# Goal of the exercise
Only the lines below, from the one with "Pressing :: Vodafone" through the one with "Tear :: Vodafone", are to be written out, exactly.

──────── Provided information

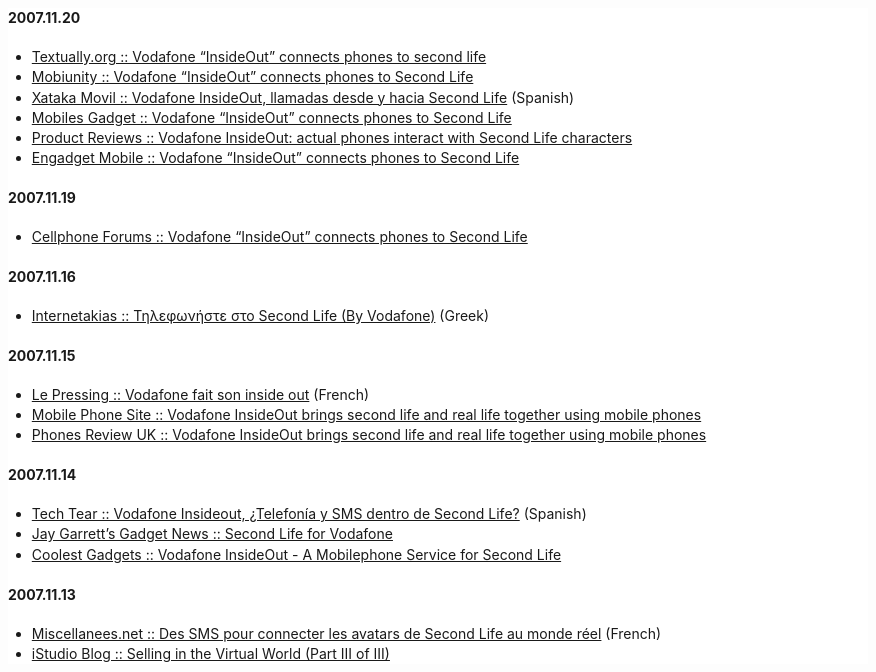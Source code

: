 #### 2007.11.20
* [Textually.org :: Vodafone “InsideOut” connects phones to second life](https://web.archive.org/web/20080518200337/http://www.textually.org/textually/archives/2007/11/018018.htm)
* [Mobiunity :: Vodafone “InsideOut” connects phones to Second Life](https://web.archive.org/web/20080518200337/http://mobiunity.com/?p=887)
* [Xataka Movil ::  Vodafone InsideOut, llamadas desde y hacia Second Life](https://web.archive.org/web/20080518200337/http://www.xatakamovil.com/2007/11/20-vodafone-insideout-llamadas-desde-y-hacia-second-life) (Spanish)
* [Mobiles Gadget :: Vodafone “InsideOut” connects phones to Second Life](https://web.archive.org/web/20080518200337/http://mobilesgadget.blogspot.com/2007/11/vodafone-insideout-connects-phones-to.html)
* [Product Reviews :: Vodafone InsideOut: actual phones interact with Second Life characters](https://web.archive.org/web/20080518200337/http://www.product-reviews.net/2007/11/20/vodafone-insideout-actual-phones-interact-with-second-life-characters/)
* [Engadget Mobile :: Vodafone “InsideOut” connects phones to Second Life](https://web.archive.org/web/20080518200337/http://www.engadgetmobile.com/2007/11/20/vodafone-insideout-connects-phones-to-second-life/)

#### 2007.11.19
* [Cellphone Forums :: Vodafone “InsideOut” connects phones to Second Life](https://web.archive.org/web/20080518200337/http://cellphoneforums.net/cell-phones-news/t262574-vodafone-insideout-connects-phones-second-life.html)

#### 2007.11.16
* [Internetakias :: Τηλεφωνήστε στο Second Life (By Vodafone)](https://web.archive.org/web/20080518200337/http://internetakias.gr/2007/11/16/second-life-calls-by-vodafone/) (Greek)

#### 2007.11.15
* [Le Pressing :: Vodafone fait son inside out](https://web.archive.org/web/20080518200337/http://lepressing.com/metaverse/?p=122) (French)
* [Mobile Phone Site :: Vodafone InsideOut brings second life and real life together using mobile phones](https://web.archive.org/web/20080518200337/http://mobilephonesite.net/news/vodafone-insideout-brings-second-life-and-real-life-together-using-mobile-phones.html)
* [Phones Review UK :: Vodafone InsideOut brings second life and real life together using mobile phones](https://web.archive.org/web/20080518200337/http://www.phonesreview.co.uk/2007/11/15/vodafone-insideout-brings-second-life-and-real-life-together-using-mobile-phones/)

#### 2007.11.14
* [Tech Tear :: Vodafone Insideout, ¿Telefonía y SMS dentro de Second Life?](https://web.archive.org/web/20080518200337/http://www.techtear.com/2007/11/14/vodafone-insideout-¿telefonia-y-sms-dentro-de-second-life/) (Spanish)
* [Jay Garrett’s Gadget News :: Second Life for Vodafone](https://web.archive.org/web/20080518200337/http://idleparis.co.uk/?p=93)
* [Coolest Gadgets :: Vodafone InsideOut - A Mobilephone Service for Second Life](https://web.archive.org/web/20080518200337/http://www.coolest-gadgets.com/20071114/vodafone-insideout-a-mobilephone-service-for-second-life/)

#### 2007.11.13
* [Miscellanees.net :: Des SMS pour connecter les avatars de Second Life au monde réel](https://web.archive.org/web/20080518200337/http://blog.miscellanees.net/post/2007/11/13/Des-SMS-pour-connecter-les-avatars-de-Second-Life-au-monde-reel) (French)
* [iStudio Blog :: Selling in the Virtual World (Part III of III)](https://web.archive.org/web/20080518200337/http://blog.istudio.ca/?p=173)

────────────────

# Exercise solution
* [Le Pressing :: Vodafone fait son inside out](https://web.archive.org/web/20080518200337/http://lepressing.com/metaverse/?p=122) (French)
* [Mobile Phone Site :: Vodafone InsideOut brings second life and real life together using mobile phones](https://web.archive.org/web/20080518200337/http://mobilephonesite.net/news/vodafone-insideout-brings-second-life-and-real-life-together-using-mobile-phones.html)
* [Phones Review UK :: Vodafone InsideOut brings second life and real life together using mobile phones](https://web.archive.org/web/20080518200337/http://www.phonesreview.co.uk/2007/11/15/vodafone-insideout-brings-second-life-and-real-life-together-using-mobile-phones/)

#### 2007.11.14
* [Tech Tear :: Vodafone Insideout, ¿Telefonía y SMS dentro de Second Life?](https://web.archive.org/web/20080518200337/http://www.techtear.com/2007/11/14/vodafone-insideout-¿telefonia-y-sms-dentro-de-second-life/) (Spanish)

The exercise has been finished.